## Description of the task
Extract, exactly as written, each line from the start of the records below to the line containing "-CH3CN, respectively.", both ends included; drop the pictures.

═════ Data excerpts ═════

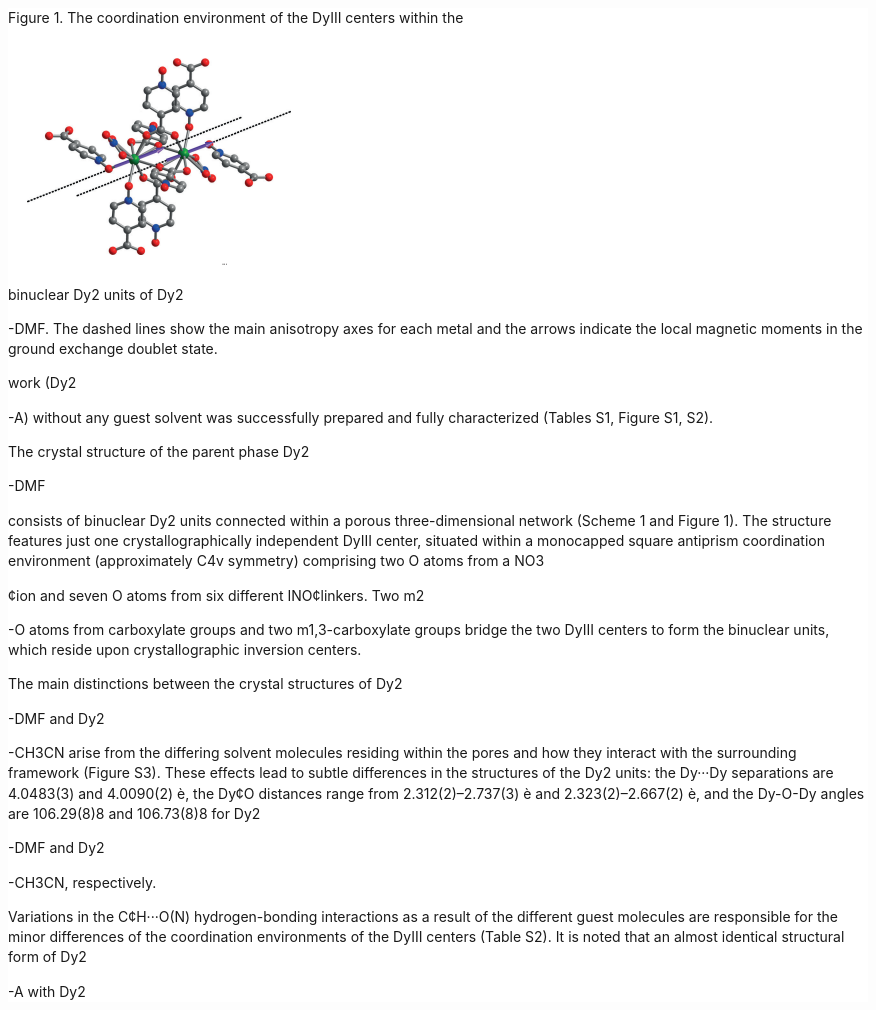 Figure 1. The coordination environment of the DyIII centers within the

![1_image_0.png](1_image_0.png)

binuclear Dy2 units of Dy2

-DMF. The dashed lines show the main anisotropy axes for each metal and the arrows indicate the local magnetic moments in the ground exchange doublet state.

work (Dy2

-A) without any guest solvent was successfully prepared and fully characterized (Tables S1, Figure S1, S2).

The crystal structure of the parent phase Dy2

-DMF

consists of binuclear Dy2 units connected within a porous three-dimensional network (Scheme 1 and Figure 1). The structure features just one crystallographically independent DyIII center, situated within a monocapped square antiprism coordination environment (approximately C4v symmetry) comprising two O atoms from a NO3

¢ion and seven O atoms from six different INO¢linkers. Two m2

-O atoms from carboxylate groups and two m1,3-carboxylate groups bridge the two DyIII centers to form the binuclear units, which reside upon crystallographic inversion centers.

The main distinctions between the crystal structures of Dy2

-DMF and Dy2

-CH3CN arise from the differing solvent molecules residing within the pores and how they interact with the surrounding framework (Figure S3). These effects lead to subtle differences in the structures of the Dy2 units:
the Dy···Dy separations are 4.0483(3) and 4.0090(2) è, the Dy¢O distances range from 2.312(2)–2.737(3) è and 2.323(2)–2.667(2) è, and the Dy-O-Dy angles are 106.29(8)8 and 106.73(8)8 for Dy2

-DMF and Dy2

-CH3CN, respectively.

Variations in the C¢H···O(N) hydrogen-bonding interactions as a result of the different guest molecules are responsible for the minor differences of the coordination environments of the DyIII centers (Table S2). It is noted that an almost identical structural form of Dy2

-A with Dy2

═════

## Solution
 Figure 1. The coordination environment of the DyIII centers within the

![1_image_0.png](1_image_0.png)

binuclear Dy2 units of Dy2

-DMF. The dashed lines show the main anisotropy axes for each metal and the arrows indicate the local magnetic moments in the ground exchange doublet state.

work (Dy2

-A) without any guest solvent was successfully prepared and fully characterized (Tables S1, Figure S1, S2).

The crystal structure of the parent phase Dy2

-DMF

consists of binuclear Dy2 units connected within a porous three-dimensional network (Scheme 1 and Figure 1). The structure features just one crystallographically independent DyIII center, situated within a monocapped square antiprism coordination environment (approximately C4v symmetry) comprising two O atoms from a NO3

¢ion and seven O atoms from six different INO¢linkers. Two m2

-O atoms from carboxylate groups and two m1,3-carboxylate groups bridge the two DyIII centers to form the binuclear units, which reside upon crystallographic inversion centers.

The main distinctions between the crystal structures of Dy2

-DMF and Dy2

-CH3CN arise from the differing solvent molecules residing within the pores and how they interact with the surrounding framework (Figure S3). These effects lead to subtle differences in the structures of the Dy2 units:
the Dy···Dy separations are 4.0483(3) and 4.0090(2) è, the Dy¢O distances range from 2.312(2)–2.737(3) è and 2.323(2)–2.667(2) è, and the Dy-O-Dy angles are 106.29(8)8 and 106.73(8)8 for Dy2

-DMF and Dy2

-CH3CN, respectively.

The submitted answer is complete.